Die Krone gegen Penguin. Walter Brendel
20. Oktober 1960 vor einem Londoner Geschworenengericht eröffnet. 12 Geschworene sind per Los ermittelt worden. Sie haben nun darüber zu entscheiden, ob die Zensur aufgehoben wird oder nicht.
Die entscheidenden Momente sind erhalten geblieben, die zeugen von einem aufschlussreichen Verfahren.
Erster Verhandlungstag. Die Anklage hat das Wort
Mervyn Griffith-Jones, der königliche Ankläger, ergreift das Wort:
„Verehrte Geschworene, es geht um Lady Chatterley, eine junge Frau, deren Ehemann Clifford im Ersten Weltkrieg verwundet wurde. Er kam heim, verkrüppelt und impotent. Ich lade Sie ein zu bestätigen, dass das in der Tat ein Buch ist, das beschreibt, wie diese Frau, des Geschlechtsverkehrs mit ihrem Ehemann beraubt, ihr sexuelles Verlangen befriedigt, so wie ein sexhungriges Mädchen ihren Hunger stillt, mit einem besonders sinnlichen Mann, der sich als der Wildhüter ihres Mannes erweist.

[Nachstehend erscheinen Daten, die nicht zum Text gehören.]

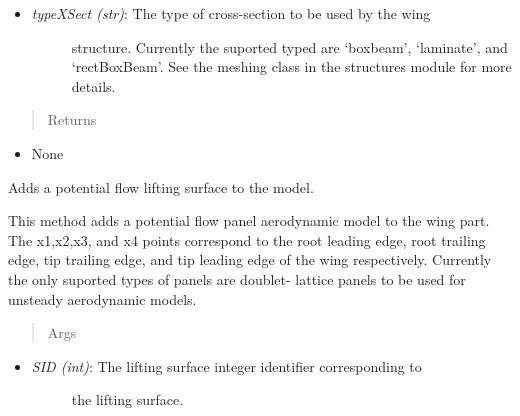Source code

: \documentclass[letterpaper,10pt,english]{sphinxmanual}
\begin{document}
\begin{fulllineitems}
\begin{fulllineitems}
\begin{itemize}
\begin{description}
\end{description}

\item {} \begin{description}
\item[{\emph{typeXSect (str)}: The type of cross-section to be used by the wing}] \leavevmode
structure. Currently the suported typed are `boxbeam', `laminate',
and `rectBoxBeam'. See the meshing class in the structures module
for more details.

\end{description}

\end{itemize}
\begin{quote}\begin{description}
\item[{Returns}] \leavevmode
\end{description}\end{quote}
\begin{itemize}
\item {} 
None

\end{itemize}

\end{fulllineitems}


\begin{fulllineitems}
\label{AircraftParts:AeroComBAT.AircraftParts.Wing.addLiftingSurface}
Adds a potential flow lifting surface to the model.

This method adds a potential flow panel aerodynamic model to the wing
part. The x1,x2,x3, and x4 points correspond to the root leading edge,
root trailing edge, tip trailing edge, and tip leading edge of the wing
respectively. Currently the only suported types of panels are doublet-
lattice panels to be used for unsteady aerodynamic models.
\begin{quote}\begin{description}
\item[{Args}] \leavevmode
\end{description}\end{quote}
\begin{itemize}
\item {} \begin{description}
\item[{\emph{SID (int)}: The lifting surface integer identifier corresponding to}] \leavevmode
the lifting surface.


\end{description}
\end{itemize}
\end{fulllineitems}
\end{fulllineitems}
\end{document}
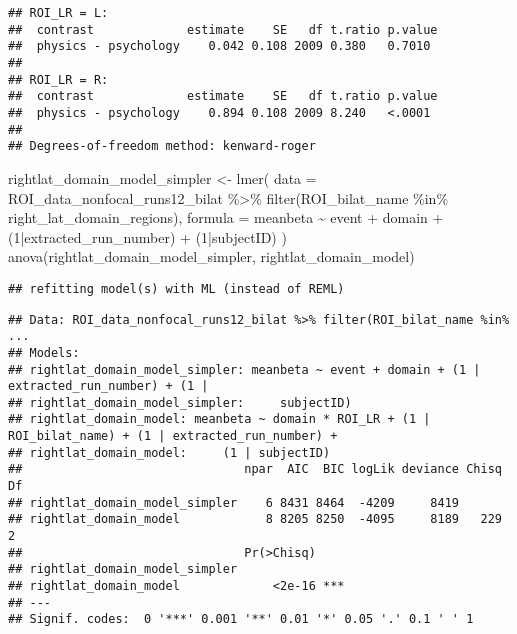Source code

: \documentclass[
]{article}
\newenvironment{Shaded}{\begin{snugshade}}{\end{snugshade}}
\newcommand{\AttributeTok}[1]{\textcolor[rgb]{0.77,0.63,0.00}{#1}}
\newcommand{\DecValTok}[1]{\textcolor[rgb]{0.00,0.00,0.81}{#1}}
\newcommand{\FunctionTok}[1]{\textcolor[rgb]{0.00,0.00,0.00}{#1}}
\newcommand{\NormalTok}[1]{#1}
\newcommand{\OtherTok}[1]{\textcolor[rgb]{0.56,0.35,0.01}{#1}}
\newcommand{\SpecialCharTok}[1]{\textcolor[rgb]{0.00,0.00,0.00}{#1}}
\begin{document}
\begin{verbatim}
## ROI_LR = L:
##  contrast             estimate    SE   df t.ratio p.value
##  physics - psychology    0.042 0.108 2009 0.380   0.7010 
## 
## ROI_LR = R:
##  contrast             estimate    SE   df t.ratio p.value
##  physics - psychology    0.894 0.108 2009 8.240   <.0001 
## 
## Degrees-of-freedom method: kenward-roger
\end{verbatim}

\begin{Shaded}
\begin{Highlighting}[]
\NormalTok{rightlat\_domain\_model\_simpler }\OtherTok{\textless{}{-}} \FunctionTok{lmer}\NormalTok{(}
      \AttributeTok{data =}\NormalTok{ ROI\_data\_nonfocal\_runs12\_bilat }\SpecialCharTok{\%\textgreater{}\%}
        \FunctionTok{filter}\NormalTok{(ROI\_bilat\_name }\SpecialCharTok{\%in\%}\NormalTok{ right\_lat\_domain\_regions),}
      \AttributeTok{formula =}\NormalTok{ meanbeta }\SpecialCharTok{\textasciitilde{}}\NormalTok{ event }\SpecialCharTok{+}\NormalTok{ domain }\SpecialCharTok{+}\NormalTok{ (}\DecValTok{1}\SpecialCharTok{|}\NormalTok{extracted\_run\_number) }\SpecialCharTok{+}\NormalTok{ (}\DecValTok{1}\SpecialCharTok{|}\NormalTok{subjectID)}
\NormalTok{    )}
\FunctionTok{anova}\NormalTok{(rightlat\_domain\_model\_simpler, rightlat\_domain\_model)}
\end{Highlighting}
\end{Shaded}

\begin{verbatim}
## refitting model(s) with ML (instead of REML)
\end{verbatim}

\begin{verbatim}
## Data: ROI_data_nonfocal_runs12_bilat %>% filter(ROI_bilat_name %in%  ...
## Models:
## rightlat_domain_model_simpler: meanbeta ~ event + domain + (1 | extracted_run_number) + (1 | 
## rightlat_domain_model_simpler:     subjectID)
## rightlat_domain_model: meanbeta ~ domain * ROI_LR + (1 | ROI_bilat_name) + (1 | extracted_run_number) + 
## rightlat_domain_model:     (1 | subjectID)
##                               npar  AIC  BIC logLik deviance Chisq Df
## rightlat_domain_model_simpler    6 8431 8464  -4209     8419         
## rightlat_domain_model            8 8205 8250  -4095     8189   229  2
##                               Pr(>Chisq)    
## rightlat_domain_model_simpler               
## rightlat_domain_model             <2e-16 ***
## ---
## Signif. codes:  0 '***' 0.001 '**' 0.01 '*' 0.05 '.' 0.1 ' ' 1
\end{verbatim}
\end{document}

Und dann gibt es die Passagen mit Geschlechtsverkehr. Es gibt 13 Sex-Passagen in diesem Buch. Der Vorhang ist nie zugezogen. Man folgt ihnen nicht nur bis ins Schlafzimmer, sondern bis ins Bett und bleibt dort bei ihnen.
Sex, verehrte Geschworene, wird bei jeder Gelegenheit eingebaut.“
Der Staatsanwalt fuhr fort:
„Verehrte Geschworene!
Diese Dinge werden normalerweise nicht ausgesprochen in diesen Gerichtssaal. Aber wenn sie den Hauptanklagepunkt bilden, dann verehrte Geschworene, ist es unvermeidlich sie auszusprechen. Gewisse Wörter – und wann wird einwenden, es seien gute alte, angelsächsische Wörter – tauchen immer wieder auf. Das Wort „ficken“ erscheint nicht weniger als dreißig Mal. Ich habe sie gezählt, ohne Garantie auf Vollständigkeit. „Möse“ vierzehn Mal. „Eier“ dreizehn Mal. „Scheiße“ und „Arsch“ jeweils sechs Mal. „Schwanz“ viermal, „pissen“ drei Mal und so weiter.“
***
Wir haben es also hier mit einer heißen außerehelichen Beziehung zwischen einer frustrierten Aristokratin und einem selbstbewussten Proletarier zu tun. Darauf reduziert der Staatsanwalt, Sprachrohr des Staates, Lady Chatterleyn Liebhaber. Mehr hat er zu dem einfühlsamen, wie sinnlichen Roman, über dieses amouröse Dreieck im England der zwanziger Jahre nicht zu sagen. Zu der Geschichte von Lady Chatterleyn, einer jungen freien Frau auf der Suche nach ihrem Leben.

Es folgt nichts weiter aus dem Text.